(DATA SHOWN begins)

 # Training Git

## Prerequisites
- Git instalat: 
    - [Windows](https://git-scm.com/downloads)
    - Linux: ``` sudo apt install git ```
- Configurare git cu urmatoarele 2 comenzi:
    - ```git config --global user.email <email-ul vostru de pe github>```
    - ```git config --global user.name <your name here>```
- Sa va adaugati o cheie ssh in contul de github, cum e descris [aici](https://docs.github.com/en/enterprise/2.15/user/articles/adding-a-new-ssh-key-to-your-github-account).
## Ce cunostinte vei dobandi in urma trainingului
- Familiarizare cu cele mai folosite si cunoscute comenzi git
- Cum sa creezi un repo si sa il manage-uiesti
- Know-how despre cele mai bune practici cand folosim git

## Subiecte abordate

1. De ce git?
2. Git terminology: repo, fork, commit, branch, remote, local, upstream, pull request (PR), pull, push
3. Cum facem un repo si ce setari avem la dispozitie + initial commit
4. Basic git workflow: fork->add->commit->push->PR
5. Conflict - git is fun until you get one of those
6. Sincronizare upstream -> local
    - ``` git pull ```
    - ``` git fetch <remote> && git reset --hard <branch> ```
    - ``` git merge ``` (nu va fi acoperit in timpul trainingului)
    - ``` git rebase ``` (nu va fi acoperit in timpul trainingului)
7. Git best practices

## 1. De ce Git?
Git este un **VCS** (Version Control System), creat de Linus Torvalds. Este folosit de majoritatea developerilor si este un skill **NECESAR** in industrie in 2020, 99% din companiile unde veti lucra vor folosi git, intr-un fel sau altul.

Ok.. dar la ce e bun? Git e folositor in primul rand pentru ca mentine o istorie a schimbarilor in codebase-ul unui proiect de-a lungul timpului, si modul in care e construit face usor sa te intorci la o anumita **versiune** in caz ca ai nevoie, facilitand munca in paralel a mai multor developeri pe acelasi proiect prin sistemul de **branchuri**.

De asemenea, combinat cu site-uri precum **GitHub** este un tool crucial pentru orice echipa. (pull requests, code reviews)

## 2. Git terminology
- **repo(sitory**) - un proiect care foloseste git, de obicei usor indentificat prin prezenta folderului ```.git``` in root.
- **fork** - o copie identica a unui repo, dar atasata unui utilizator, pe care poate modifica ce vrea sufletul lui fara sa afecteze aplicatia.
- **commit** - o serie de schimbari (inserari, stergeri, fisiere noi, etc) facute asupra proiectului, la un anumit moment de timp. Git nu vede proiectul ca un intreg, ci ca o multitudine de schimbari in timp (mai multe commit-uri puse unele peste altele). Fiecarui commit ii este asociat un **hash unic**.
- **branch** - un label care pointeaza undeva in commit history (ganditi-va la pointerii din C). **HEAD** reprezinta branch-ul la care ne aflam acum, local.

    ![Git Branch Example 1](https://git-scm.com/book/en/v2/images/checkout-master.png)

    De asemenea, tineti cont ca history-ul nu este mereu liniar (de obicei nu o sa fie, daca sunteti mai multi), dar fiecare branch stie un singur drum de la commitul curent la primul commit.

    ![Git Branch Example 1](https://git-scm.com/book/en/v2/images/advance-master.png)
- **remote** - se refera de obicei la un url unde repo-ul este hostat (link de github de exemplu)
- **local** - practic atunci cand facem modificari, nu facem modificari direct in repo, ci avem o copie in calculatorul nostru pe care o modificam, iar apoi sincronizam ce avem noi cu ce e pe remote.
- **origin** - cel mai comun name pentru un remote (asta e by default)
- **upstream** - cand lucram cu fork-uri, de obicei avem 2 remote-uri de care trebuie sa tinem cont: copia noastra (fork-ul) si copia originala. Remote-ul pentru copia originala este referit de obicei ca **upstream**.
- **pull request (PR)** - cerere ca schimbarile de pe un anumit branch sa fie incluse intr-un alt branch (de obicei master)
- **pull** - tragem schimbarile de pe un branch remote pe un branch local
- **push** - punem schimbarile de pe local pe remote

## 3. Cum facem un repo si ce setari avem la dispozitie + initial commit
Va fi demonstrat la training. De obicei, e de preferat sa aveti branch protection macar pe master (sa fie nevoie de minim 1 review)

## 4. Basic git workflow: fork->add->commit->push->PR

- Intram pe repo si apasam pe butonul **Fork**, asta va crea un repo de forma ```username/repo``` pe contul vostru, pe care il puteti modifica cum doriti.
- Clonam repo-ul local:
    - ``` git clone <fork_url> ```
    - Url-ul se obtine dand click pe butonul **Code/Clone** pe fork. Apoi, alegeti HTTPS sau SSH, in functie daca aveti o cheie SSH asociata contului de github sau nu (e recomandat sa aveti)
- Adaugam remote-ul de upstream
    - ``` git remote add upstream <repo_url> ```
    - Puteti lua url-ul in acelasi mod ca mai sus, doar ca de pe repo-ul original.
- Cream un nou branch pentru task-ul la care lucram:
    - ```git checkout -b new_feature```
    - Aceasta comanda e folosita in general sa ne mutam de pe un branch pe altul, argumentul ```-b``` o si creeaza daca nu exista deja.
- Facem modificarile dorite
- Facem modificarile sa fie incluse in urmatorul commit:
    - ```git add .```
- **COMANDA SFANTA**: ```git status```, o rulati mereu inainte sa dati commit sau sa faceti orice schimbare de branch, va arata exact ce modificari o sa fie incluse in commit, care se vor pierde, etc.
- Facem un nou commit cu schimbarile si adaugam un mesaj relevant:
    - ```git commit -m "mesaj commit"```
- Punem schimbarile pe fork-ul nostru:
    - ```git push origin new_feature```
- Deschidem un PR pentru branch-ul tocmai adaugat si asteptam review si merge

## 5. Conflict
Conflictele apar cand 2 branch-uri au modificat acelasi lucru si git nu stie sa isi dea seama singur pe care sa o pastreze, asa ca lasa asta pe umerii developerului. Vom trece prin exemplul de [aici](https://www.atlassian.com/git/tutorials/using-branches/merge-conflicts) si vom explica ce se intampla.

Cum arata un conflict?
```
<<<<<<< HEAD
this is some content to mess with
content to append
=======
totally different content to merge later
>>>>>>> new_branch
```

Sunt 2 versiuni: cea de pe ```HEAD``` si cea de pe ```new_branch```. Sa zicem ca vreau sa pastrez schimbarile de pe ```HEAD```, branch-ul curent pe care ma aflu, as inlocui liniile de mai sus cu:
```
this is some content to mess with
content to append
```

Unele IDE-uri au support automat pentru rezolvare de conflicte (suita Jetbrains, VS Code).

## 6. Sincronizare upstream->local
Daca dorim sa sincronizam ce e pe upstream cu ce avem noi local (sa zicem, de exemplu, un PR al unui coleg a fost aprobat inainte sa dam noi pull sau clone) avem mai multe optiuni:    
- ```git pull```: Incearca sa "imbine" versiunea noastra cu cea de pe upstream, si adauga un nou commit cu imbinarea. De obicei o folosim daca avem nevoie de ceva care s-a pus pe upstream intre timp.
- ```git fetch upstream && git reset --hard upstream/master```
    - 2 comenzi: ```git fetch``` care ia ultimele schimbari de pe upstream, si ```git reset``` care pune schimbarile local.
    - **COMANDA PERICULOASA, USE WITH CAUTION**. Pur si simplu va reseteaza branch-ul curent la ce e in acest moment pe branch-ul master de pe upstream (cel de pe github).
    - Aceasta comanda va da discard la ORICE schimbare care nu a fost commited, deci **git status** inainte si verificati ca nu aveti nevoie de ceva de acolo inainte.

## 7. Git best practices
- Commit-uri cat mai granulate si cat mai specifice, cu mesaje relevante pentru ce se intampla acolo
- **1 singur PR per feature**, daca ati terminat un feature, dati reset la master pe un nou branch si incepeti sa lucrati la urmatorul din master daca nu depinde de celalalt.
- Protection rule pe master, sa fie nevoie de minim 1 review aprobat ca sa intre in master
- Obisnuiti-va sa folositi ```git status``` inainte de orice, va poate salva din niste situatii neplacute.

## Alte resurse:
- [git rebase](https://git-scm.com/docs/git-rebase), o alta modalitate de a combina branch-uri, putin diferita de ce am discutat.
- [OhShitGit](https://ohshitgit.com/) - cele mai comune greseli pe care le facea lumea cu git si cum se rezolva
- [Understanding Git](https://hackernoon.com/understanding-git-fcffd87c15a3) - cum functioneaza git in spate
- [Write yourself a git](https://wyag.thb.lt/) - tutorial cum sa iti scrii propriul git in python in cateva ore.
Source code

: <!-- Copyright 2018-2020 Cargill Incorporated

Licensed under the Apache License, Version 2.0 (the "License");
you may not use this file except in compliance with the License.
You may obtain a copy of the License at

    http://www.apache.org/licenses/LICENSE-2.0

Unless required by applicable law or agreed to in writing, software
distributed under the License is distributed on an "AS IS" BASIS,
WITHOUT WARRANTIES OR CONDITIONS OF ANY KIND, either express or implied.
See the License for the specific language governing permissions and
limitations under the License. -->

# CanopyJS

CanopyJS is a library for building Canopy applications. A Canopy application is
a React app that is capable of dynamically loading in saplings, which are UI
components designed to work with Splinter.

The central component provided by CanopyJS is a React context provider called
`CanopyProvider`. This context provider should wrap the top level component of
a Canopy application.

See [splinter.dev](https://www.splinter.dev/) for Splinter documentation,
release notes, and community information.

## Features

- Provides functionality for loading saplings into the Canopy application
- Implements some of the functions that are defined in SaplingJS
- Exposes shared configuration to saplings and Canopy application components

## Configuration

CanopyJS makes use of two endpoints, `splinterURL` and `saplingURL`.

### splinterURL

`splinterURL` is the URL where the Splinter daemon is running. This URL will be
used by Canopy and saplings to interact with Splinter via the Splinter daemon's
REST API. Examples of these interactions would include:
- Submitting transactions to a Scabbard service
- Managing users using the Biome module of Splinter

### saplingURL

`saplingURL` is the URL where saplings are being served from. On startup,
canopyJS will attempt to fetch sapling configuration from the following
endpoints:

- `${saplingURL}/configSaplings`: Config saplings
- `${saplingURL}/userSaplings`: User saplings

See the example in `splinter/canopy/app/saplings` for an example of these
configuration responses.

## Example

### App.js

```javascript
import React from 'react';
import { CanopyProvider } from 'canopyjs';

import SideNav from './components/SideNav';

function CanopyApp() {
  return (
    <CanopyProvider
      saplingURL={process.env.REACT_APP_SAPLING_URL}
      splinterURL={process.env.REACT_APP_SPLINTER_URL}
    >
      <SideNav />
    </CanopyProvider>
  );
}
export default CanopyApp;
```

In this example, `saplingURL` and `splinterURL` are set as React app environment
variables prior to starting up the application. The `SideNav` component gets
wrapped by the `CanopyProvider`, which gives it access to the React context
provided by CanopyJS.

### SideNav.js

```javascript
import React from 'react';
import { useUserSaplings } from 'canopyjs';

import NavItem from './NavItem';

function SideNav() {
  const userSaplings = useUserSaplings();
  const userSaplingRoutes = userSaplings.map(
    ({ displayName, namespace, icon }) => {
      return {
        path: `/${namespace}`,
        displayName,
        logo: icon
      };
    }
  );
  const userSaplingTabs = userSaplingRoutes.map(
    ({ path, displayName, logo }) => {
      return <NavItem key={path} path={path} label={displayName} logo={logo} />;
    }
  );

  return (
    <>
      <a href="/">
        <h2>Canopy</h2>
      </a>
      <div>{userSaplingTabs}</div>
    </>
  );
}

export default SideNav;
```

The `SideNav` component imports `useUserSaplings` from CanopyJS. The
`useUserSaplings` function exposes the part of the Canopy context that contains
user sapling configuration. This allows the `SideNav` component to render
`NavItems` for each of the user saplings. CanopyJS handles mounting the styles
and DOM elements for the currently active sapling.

(DATA SHOWN ends)

WHAT YOU WILL DO
What are the lines, exactly as written above, from the line with "- **push** - punem" to the line with "## 4. Basic", both included? Output only those.

FINISHED EXERCISE
- **push** - punem schimbarile de pe local pe remote

## 3. Cum facem un repo si ce setari avem la dispozitie + initial commit
Va fi demonstrat la training. De obicei, e de preferat sa aveti branch protection macar pe master (sa fie nevoie de minim 1 review)

## 4. Basic git workflow: fork->add->commit->push->PR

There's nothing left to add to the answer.